500k To Prep Wacken Site

Wacken Open Air chief Thomas Jensen is still opening the bills but he’s estimating that it cost about euro 500,000 to prep the German site for this year’s August 2-4 festival.

In the week leading up to this year’s gathering, the Wacken team had dredgers clawing mud from the top of the site and a helicopter hovering above the ground to help dry it as they tried to get ready for the record-breaking 60,000-per day crowd.

The only times in the last seven years that the event, which is generally regarded as the world’s biggest dedicated heavy metal festival, hasn’t sold out was in 2002 and 2005, when much of the surrounding area was flooded and some of the acts and many fans couldn’t get through.

"I don’t know exactly how much it all cost but it’s more than enough for a holiday," Jensen told Pollstar after spending four days on site helping to break down the production. "We had five times the average monthly rainfall in a week and the main field still looked like a sea of mud with three days to go.

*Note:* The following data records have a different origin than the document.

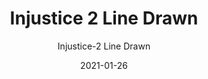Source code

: ---
template: SingleProject
year: 2020 
title: Injustice 2 Line Drawn
subtitle: Injustice-2 Line Drawn
description: The new story trailer for the forthcoming DC Super Hero game Injustice 2 hints at the plot behind the action, with Batman endorsing brutal methods, Superman in mourning and a new threat is waiting in the wings.
subDescription: "In the sequel to the hit game Injustice: Gods Among Us, the line between hero and villain has become blurred as the most epic battle in the DC universe rages on in Injustice 2. While Batman has emerged the victor in his battle against the Regime, a new threat arises and poses the ultimate threat to Earth." 
hashtags: "#vfx #animation"
projectCategory: game
allProjectImageLarge: false
trailer: https://res.cloudinary.com/dhuii7xg2/video/upload/q_auto/v1614255011/projects/injustice%202%20fighter%20pack%203/Injustice_2_Teenage_Mutant_Ninja_Turtles_Reveal_Trailer_ybsw37.mp4
homePageFeaturedImage: ./images/injustice-2.jpg
homePageProjectImage:  https://res.cloudinary.com/dhuii7xg2/image/upload/c_scale,f_auto,q_auto,w_auto/v1613490122/projects/injustice%20II/injustice_pw4frn.jp2
allProjectImage: https://res.cloudinary.com/dhuii7xg2/image/upload/c_scale,f_auto,q_auto,w_auto/v1613490122/projects/injustice%20II/injustice_pw4frn.jp2
featuredImage: >-
    https://res.cloudinary.com/dhuii7xg2/image/upload/c_scale,f_auto,q_auto,w_auto/v1612851493/projects/injustice%20II/injustice-2_qtmhv8.jpg

isSliderImage: false
sliderImageOrder: 0
allProjectOrder: 12

team: 
  director: "Name Lastname"
  studio: Netflix
  producer: Name Lastname
  artDirector: Name Lastname

meta:
  canonicalLink: ''
  description: test meta description
  noindex: false
  title: test meta title
isFeatured: false
date: '2021-01-26'
type: VR Experience
release: 12/2020
studio: Netflix
gallery:
  - image: https://res.cloudinary.com/dhuii7xg2/image/upload/c_scale,f_auto,q_auto,w_auto/v1612850381/projects/injustice%20II/dd77ype-110868c3-8b33-4aee-b311-907694267fb2_xhclp0.png
    alt: injustice 2 Line Drawn
    title: "injustice 2 Line Drawn"
  - image: https://res.cloudinary.com/dhuii7xg2/image/upload/c_scale,f_auto,q_auto,w_auto/v1612850382/projects/injustice%20II/f44d67b3aed28b087e76a3af5a34fc0b_mdu9cf.png
    alt: injustice 2 Line Drawn
    title: injustice 2 Line Drawn
process:
  - image: https://res.cloudinary.com/dhuii7xg2/image/upload/c_scale,f_auto,q_auto,w_auto/v1612850381/projects/injustice%20II/dd77ype-110868c3-8b33-4aee-b311-907694267fb2_xhclp0.png
    alt: injustice 2 Line Drawn
    title: "injustice 2 Line Drawn"
  - image: https://res.cloudinary.com/dhuii7xg2/image/upload/c_scale,f_auto,q_auto,w_auto/v1612850382/projects/injustice%20II/f44d67b3aed28b087e76a3af5a34fc0b_mdu9cf.png
    alt: injustice 2 Line Drawn
    title: injustice 2 Line Drawn
---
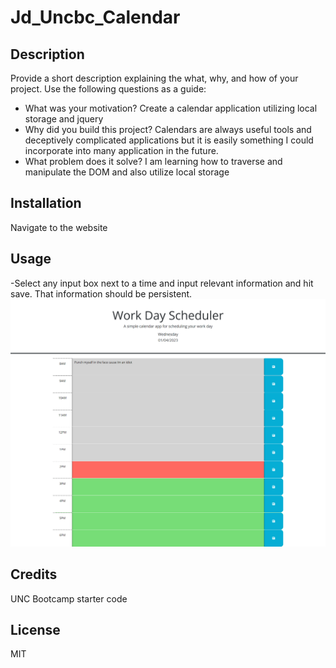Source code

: # Jd_Uncbc_Calendar

## Description

Provide a short description explaining the what, why, and how of your project. Use the following questions as a guide:

- What was your motivation? Create a calendar application utilizing local storage and jquery
- Why did you build this project? Calendars are always useful tools and deceptively complicated applications but it is 
  easily something I could incorporate into many application in the future.
- What problem does it solve? I am learning how to traverse and manipulate the DOM and also utilize local storage


## Installation

Navigate to the website

## Usage

-Select any input box next to a time and input relevant information and hit save. That information should be persistent.
    ![alt text](assets/images/screencapture-file-C-Users-mckel-uncbc1207-UNC-VIRT-FSF-PT-11-2022-U-LOLC-05-Third-Party-APIs-02-Challenge-Develop-index-html-2023-01-04-14_45_14.png)

## Credits

UNC Bootcamp starter code

## License

MIT

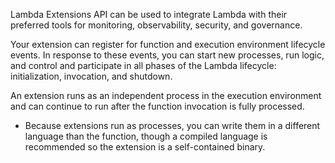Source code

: 
Lambda Extensions API can be used to integrate Lambda with their preferred tools for monitoring, observability, security, and governance.

Your extension can register for function and execution environment lifecycle events. In response to these events, you can start new processes, run logic, and control and participate in all phases of the Lambda lifecycle: initialization, invocation, and shutdown.

An extension runs as an independent process in the execution environment and can continue to run after the function invocation is fully processed.
- Because extensions run as processes, you can write them in a different language than the function, though a compiled language is recommended so the extension is a self-contained binary.
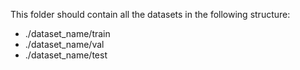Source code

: This folder should contain all the datasets in the following structure:

- ./dataset_name/train
- ./dataset_name/val
- ./dataset_name/test

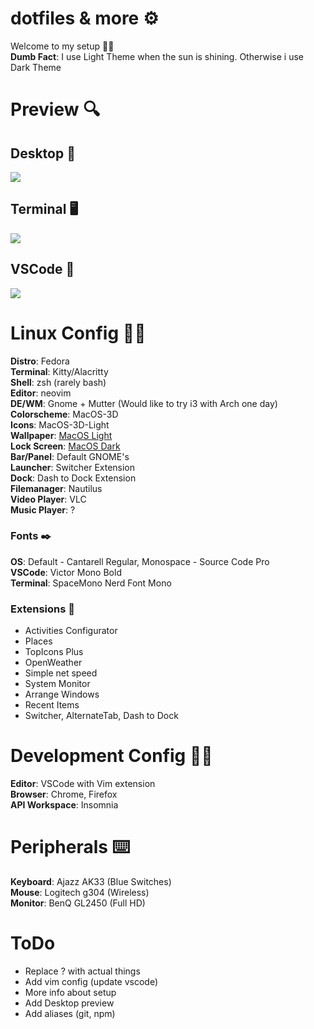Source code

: # dotfiles & more ⚙️

Welcome to my setup 👋🏼 <br>
<strong>Dumb Fact</strong>: I use Light Theme when the sun is shining. Otherwise i use Dark Theme

# Preview 🔍
<h2>Desktop 📸</h2>
<img src="https://i.imgur.com/ynrdBCJ.png">
<h2>Terminal 🖥</h2>
<img src="https://i.imgur.com/63IxGRV.png">
<h2>VSCode 📝</h2>
<img src="https://imgur.com/TJKBYxW">

# Linux Config 🐧🎨

<strong>Distro</strong>: Fedora <br/>
<strong>Terminal</strong>: Kitty/Alacritty <br/>
<strong>Shell</strong>: zsh (rarely bash) <br/>
<strong>Editor</strong>: neovim <br/>
<strong>DE/WM</strong>: Gnome + Mutter (Would like to try i3 with Arch one day) <br/>
<strong>Colorscheme</strong>: MacOS-3D <br/>
<strong>Icons</strong>: MacOS-3D-Light <br/>
<strong>Wallpaper</strong>: <a href="https://www.pling.com/p/1410476/startdownload?file_id=1597221087&file_name=MacOS-3D-4K-Light.jpg&file_type=image/jpeg&file_size=4992028">MacOS Light</a> <br/>
<strong>Lock Screen</strong>: <a href="https://www.pling.com/p/1410476/startdownload?file_id=1597221133&file_name=MacOS-3D-4K-Dark.jpg&file_type=image/jpeg&file_size=4861402"> MacOS Dark</a> <br/>
<strong>Bar/Panel</strong>: Default GNOME's <br/>
<strong>Launcher</strong>: Switcher Extension <br/>
<strong>Dock</strong>: Dash to Dock Extension <br/>
<strong>Filemanager</strong>: Nautilus <br/>
<strong>Video Player</strong>: VLC <br/>
<strong>Music Player</strong>: ? <br/>

<h3><strong>Fonts ✒️</strong></h3>
<strong>OS</strong>: Default - Cantarell Regular, Monospace - Source Code Pro  <br/>
<strong>VSCode</strong>: Victor Mono Bold<br/>
<strong>Terminal</strong>: SpaceMono Nerd Font Mono<br/>

<h3><strong>Extensions 🧩</strong></h3>

- Activities Configurator
- Places
- TopIcons Plus
- OpenWeather
- Simple net speed
- System Monitor
- Arrange Windows
- Recent Items
- Switcher, AlternateTab, Dash to Dock

# Development Config 👨‍💻

<strong>Editor</strong>: VSCode with Vim extension <br/>
<strong>Browser</strong>: Chrome, Firefox <br/>
<strong>API Workspace</strong>: Insomnia <br/>

# Peripherals ⌨️

<strong>Keyboard</strong>: Ajazz AK33 (Blue Switches) <br/>
<strong>Mouse</strong>: Logitech g304 (Wireless) <br/>
<strong>Monitor</strong>: BenQ GL2450 (Full HD) <br/>

# ToDo

- Replace ? with actual things
- Add vim config (update vscode)
- More info about setup
- Add Desktop preview
- Add aliases (git, npm)
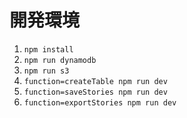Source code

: # 開発環境

1. `npm install`
2. `npm run dynamodb`
3. `npm run s3`
4. `function=createTable npm run dev`
5. `function=saveStories npm run dev`
6. `function=exportStories npm run dev`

"We brought in machinery to scrape it off and then put down bark chippings, then we went over them with a roller to press them down," the Dorpsted-based International Concert Services chief explained.

The day before the festival opened the sun came out and Jensen said he was relieved to be able to call off the helicopter after only a few hours.

Among the metal acts trying to dry the ground by blasting it with soundwaves were Blind Guardian, In Flames, Saxon, Bullet For My Valentine, Rose Tattoo, Moonspell, Napalm Death, Grave Digger, Lacuna Coil, Cannibal Corpse, Heaven Shall Burn, Sodom and at least three dozen others.